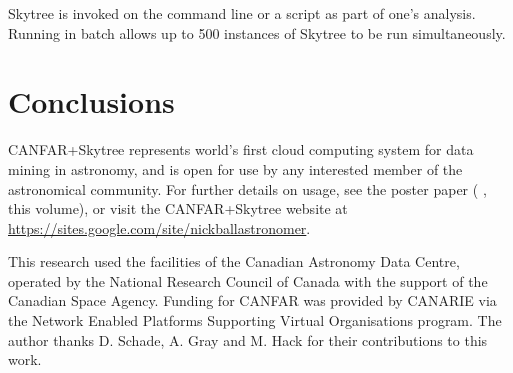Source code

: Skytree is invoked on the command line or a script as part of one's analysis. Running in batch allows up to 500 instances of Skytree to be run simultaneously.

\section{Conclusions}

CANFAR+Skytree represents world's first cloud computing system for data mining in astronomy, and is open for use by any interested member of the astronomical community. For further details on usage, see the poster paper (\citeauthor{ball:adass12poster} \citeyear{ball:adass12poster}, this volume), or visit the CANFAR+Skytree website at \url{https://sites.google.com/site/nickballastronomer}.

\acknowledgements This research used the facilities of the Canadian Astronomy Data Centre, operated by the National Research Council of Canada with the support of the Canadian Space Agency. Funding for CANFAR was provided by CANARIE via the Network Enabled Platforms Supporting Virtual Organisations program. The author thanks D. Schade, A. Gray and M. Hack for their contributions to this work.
● ● ●
> [INSTRUCTIONS FOR THE TASK] What is needed is an exact copy of the lines from the start of the records through the line containing "CANFAR+Skytree represents world's", with no pictures.

> [RESPONSE TO THIS TASK]
Source code

: Skytree is invoked on the command line or a script as part of one's analysis. Running in batch allows up to 500 instances of Skytree to be run simultaneously.

\section{Conclusions}

CANFAR+Skytree represents world's first cloud computing system for data mining in astronomy, and is open for use by any interested member of the astronomical community. For further details on usage, see the poster paper (\citeauthor{ball:adass12poster} \citeyear{ball:adass12poster}, this volume), or visit the CANFAR+Skytree website at \url{https://sites.google.com/site/nickballastronomer}.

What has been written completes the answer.